Versiones infinitas y encontradas de esa misma hermosa mujer, de blanca y vaporosa vestimenta, de largos cabellos, que atemoriza a los habitantes de las ciudades sumidas en la penumbra. La mujer a la que temían hasta los brutales conquistadores.

Llorona, en la voz desgarrada de Chavela, en la susurrante voz de Rosalía. Llorona interpretada por Natalia Lafourcade, Ángela Aguilar, Carmen Goett, Lila Downs, o por Salma Hayek, rodeada de mariachis. La Llorona, en esa inolvidable versión de Joan Baez de mi juventud.

Tengo el enorme privilegio de que, cuando en estos días evoco la figura de La llorona en mis clases, en un intento de romper el cerco imperial de Halloween, mis numerosas alumnas marroquíes recuerden la figura de Aisha Qandisha, la hermosa y temida mujer que atrae a los hombres para luego asesinarlos, destruirlos, enloquecerles, o, en contados casos, perdonarles y colmarles de regalos.

Aisha Kandisha, la mujer que vengó a su familia, a los habitantes de su pueblo, asesinados por los portugueses. La hermosa dama, de largos cabellos y blanco vestido, que atraía a sus enemigos hasta hacerlos caer en sus redes y asesinarlos uno a uno. La mujer que sirvió de ejemplo para el alzamiento de las qabilas de las montañas contra el dominio de los extranjeros.

Aisha, convertida en yennía, genio, fantasma hermoso y vengativo, que sigue atrayendo y asesinando a los viajeros desprevenidos que recorren las estrechas y oscuras carreteras de la montaña, incapaces de percatarse de que esa hermosa mujer que flota haciendo señas en la cuneta deja ver bajo su blanco atuendo unas patas de cabra, o de camella.
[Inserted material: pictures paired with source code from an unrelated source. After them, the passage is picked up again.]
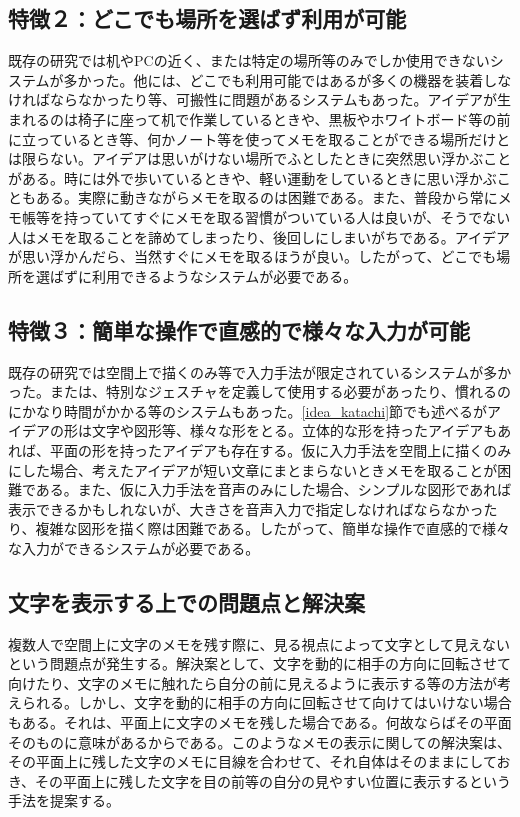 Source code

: \documentclass[11pt,a4j, titlepage]{jarticle} %
\begin{document}
\subsection*{特徴２：どこでも場所を選ばず利用が可能}
既存の研究では机やPCの近く、または特定の場所等のみでしか使用できないシステムが多かった。他には、どこでも利用可能ではあるが多くの機器を装着しなければならなかったり等、可搬性に問題があるシステムもあった。アイデアが生まれるのは椅子に座って机で作業しているときや、黒板やホワイトボード等の前に立っているとき等、何かノート等を使ってメモを取ることができる場所だけとは限らない。アイデアは思いがけない場所でふとしたときに突然思い浮かぶことがある。時には外で歩いているときや、軽い運動をしているときに思い浮かぶこともある。実際に動きながらメモを取るのは困難である。また、普段から常にメモ帳等を持っていてすぐにメモを取る習慣がついている人は良いが、そうでない人はメモを取ることを諦めてしまったり、後回しにしまいがちである。アイデアが思い浮かんだら、当然すぐにメモを取るほうが良い。したがって、どこでも場所を選ばずに利用できるようなシステムが必要である。

\subsection*{特徴３：簡単な操作で直感的で様々な入力が可能}
既存の研究では空間上で描くのみ等で入力手法が限定されているシステムが多かった。または、特別なジェスチャを定義して使用する必要があったり、慣れるのにかなり時間がかかる等のシステムもあった。\ref{idea_katachi}節でも述べるがアイデアの形は文字や図形等、様々な形をとる。立体的な形を持ったアイデアもあれば、平面の形を持ったアイデアも存在する。仮に入力手法を空間上に描くのみにした場合、考えたアイデアが短い文章にまとまらないときメモを取ることが困難である。また、仮に入力手法を音声のみにした場合、シンプルな図形であれば表示できるかもしれないが、大きさを音声入力で指定しなければならなかったり、複雑な図形を描く際は困難である。したがって、簡単な操作で直感的で様々な入力ができるシステムが必要である。

\subsection{文字を表示する上での問題点と解決案} \label{moji_mondai}
複数人で空間上に文字のメモを残す際に、見る視点によって文字として見えないという問題点が発生する。解決案として、文字を動的に相手の方向に回転させて向けたり、文字のメモに触れたら自分の前に見えるように表示する等の方法が考えられる。しかし、文字を動的に相手の方向に回転させて向けてはいけない場合もある。それは、平面上に文字のメモを残した場合である。何故ならばその平面そのものに意味があるからである。このようなメモの表示に関しての解決案は、その平面上に残した文字のメモに目線を合わせて、それ自体はそのままにしておき、その平面上に残した文字を目の前等の自分の見やすい位置に表示するという手法を提案する。
\end{document}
Según otros, al igual que La Llorona tiene orígenes prehispánicos, Aisha Qandisha también hunde sus raíces preislámicas en la diosa del amor Astarté, la versión fenicia de la Isthar de Babilonia, diosa del amor, la fertilidad, el sexo sagrado.

Aisha, la yennía del amor, del agua, de los bosques, los prados, los montes y las montañas. La que atrapa a los hombres en su hermosura, los ahoga, los  asesina. La que infunde un terror que se funde con la atracción, un miedo que tiene que ver con la posesión, con la devoción que provoca. Mujeres y hombres que se sienten poseídos, habitados.

A veces de nada sirve entonar los rezos clamando Bismi lláhi rahmáni rahim, un mantra que invoca al Dios clemente y misericordioso. A veces nada puede conjurar la enfermedad, el abandono, la posesión, muchas veces la muerte, en algunas ocasiones la locura desencadenada. Tan sólo en contados momentos Aisha colma de riqueza y salud.

Tal es el respeto que impone Aisha Kandisha, aún en estos días de modernidad, nuevas tecnologías, digitalización y artificialidad de la inteligencia, que algunos corazones se encogen al escuchar su nombre y al recordar aquella infancia en la que los niños corrían espantados cuando la yennía era convocada.

Habrá quien opine que sobra cuanto he escrito porque no tiene en cuenta el horror y lo terrible de todo aquello que nos rodea en este mundo descerebrado, descontrolado, trastornado. Y sin embargo, se me ocurre que muchas de las cosas desdichadas que nos ocurren hunden sus raíces en el olvido al que sometimos a nuestras Lloronas, a nuestras Kandishas.